Setdb1 in required for intestinal epithelial differentiation and the prevention of intestinal inflammation

The intestinal epithelium is a complex, constitutively renewing tissue composed of functionally distinct intestinal epithelial cells (IECs), whose specific cell fates are established and maintained through cell-specific activity of transcription factors, as well as precise gene silencing by chromatin compaction. By facilitating chromatin condensation through histone modification, SETDB1, a histone-lysine N-methyltransferase, is one of the central factors involved in regulation of epigenetic transcriptional repression.
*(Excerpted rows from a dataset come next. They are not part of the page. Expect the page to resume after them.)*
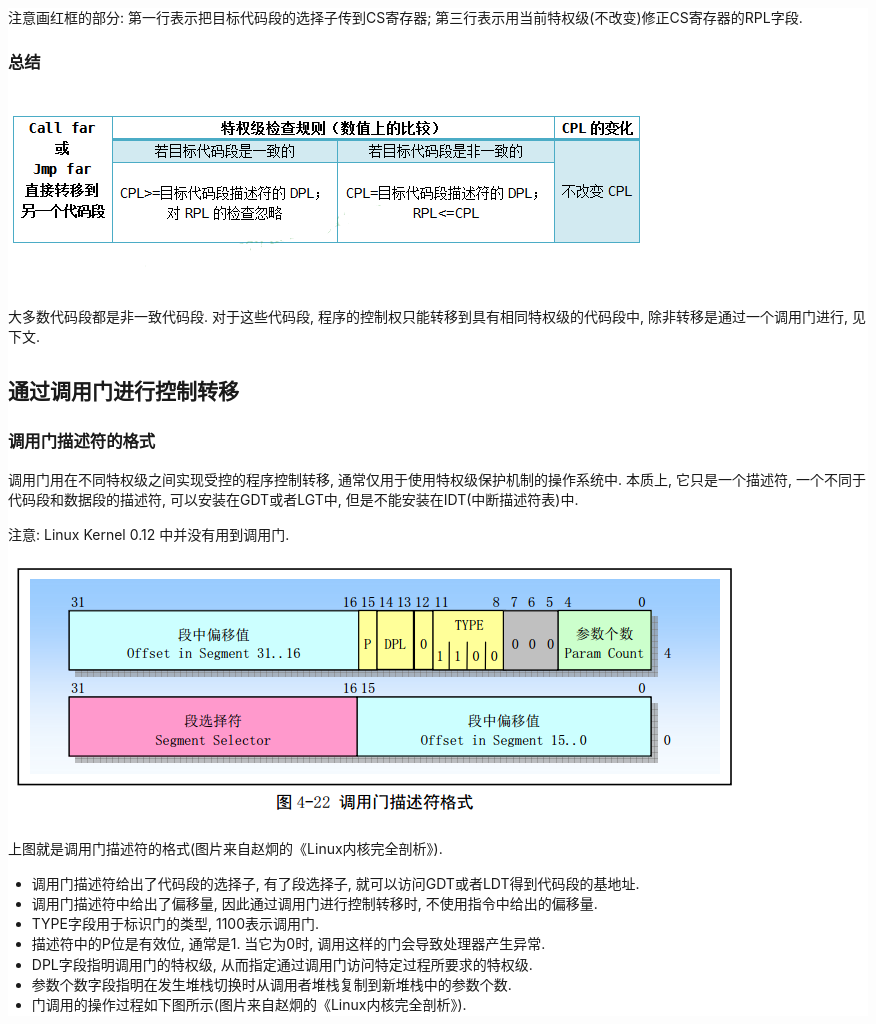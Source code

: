 注意画红框的部分: 第一行表示把目标代码段的选择子传到CS寄存器; 第三行表示用当前特权级(不改变)修正CS寄存器的RPL字段.

### 总结

![config](images/7.png)

大多数代码段都是非一致代码段. 对于这些代码段, 程序的控制权只能转移到具有相同特权级的代码段中, 除非转移是通过一个调用门进行, 见下文.

## 通过调用门进行控制转移

### 调用门描述符的格式

调用门用在不同特权级之间实现受控的程序控制转移, 通常仅用于使用特权级保护机制的操作系统中. 本质上, 它只是一个描述符, 一个不同于代码段和数据段的描述符, 可以安装在GDT或者LGT中, 但是不能安装在IDT(中断描述符表)中.

注意: Linux Kernel 0.12 中并没有用到调用门.

![config](images/9.png)

上图就是调用门描述符的格式(图片来自赵炯的《Linux内核完全剖析》).

- 调用门描述符给出了代码段的选择子, 有了段选择子, 就可以访问GDT或者LDT得到代码段的基地址.
- 调用门描述符中给出了偏移量, 因此通过调用门进行控制转移时, 不使用指令中给出的偏移量.
- TYPE字段用于标识门的类型, 1100表示调用门.
- 描述符中的P位是有效位, 通常是1. 当它为0时, 调用这样的门会导致处理器产生异常.
- DPL字段指明调用门的特权级, 从而指定通过调用门访问特定过程所要求的特权级.
- 参数个数字段指明在发生堆栈切换时从调用者堆栈复制到新堆栈中的参数个数.
- 门调用的操作过程如下图所示(图片来自赵炯的《Linux内核完全剖析》).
Therefore, we set out to study the potential roles of SETDB1 in intestinal epithelial homeostasis and inflammatory bowel disease (IBD). We used RNA-sequencing to profile gene expression changes in intestinal epithelial cells of mice with tamoxifen (TAM)-inducible (Villin-CreERT2) IEC-specific deletion of Setdb1 on day 2 post TAM-injection start, compared to TAM-treated wild-type littermates. We find an expression profile which indicates intestinal epithelial cell death and induction of type I interferon signaling, as a result of de-repression of endogenous retroviruses. RNA seq analysis of mouse intestinal epithelial crypt cells in mice with intestinal epithelial-specific loss of Setdb1, and wildtype littermates on day 2 post-tamoxifen injection start.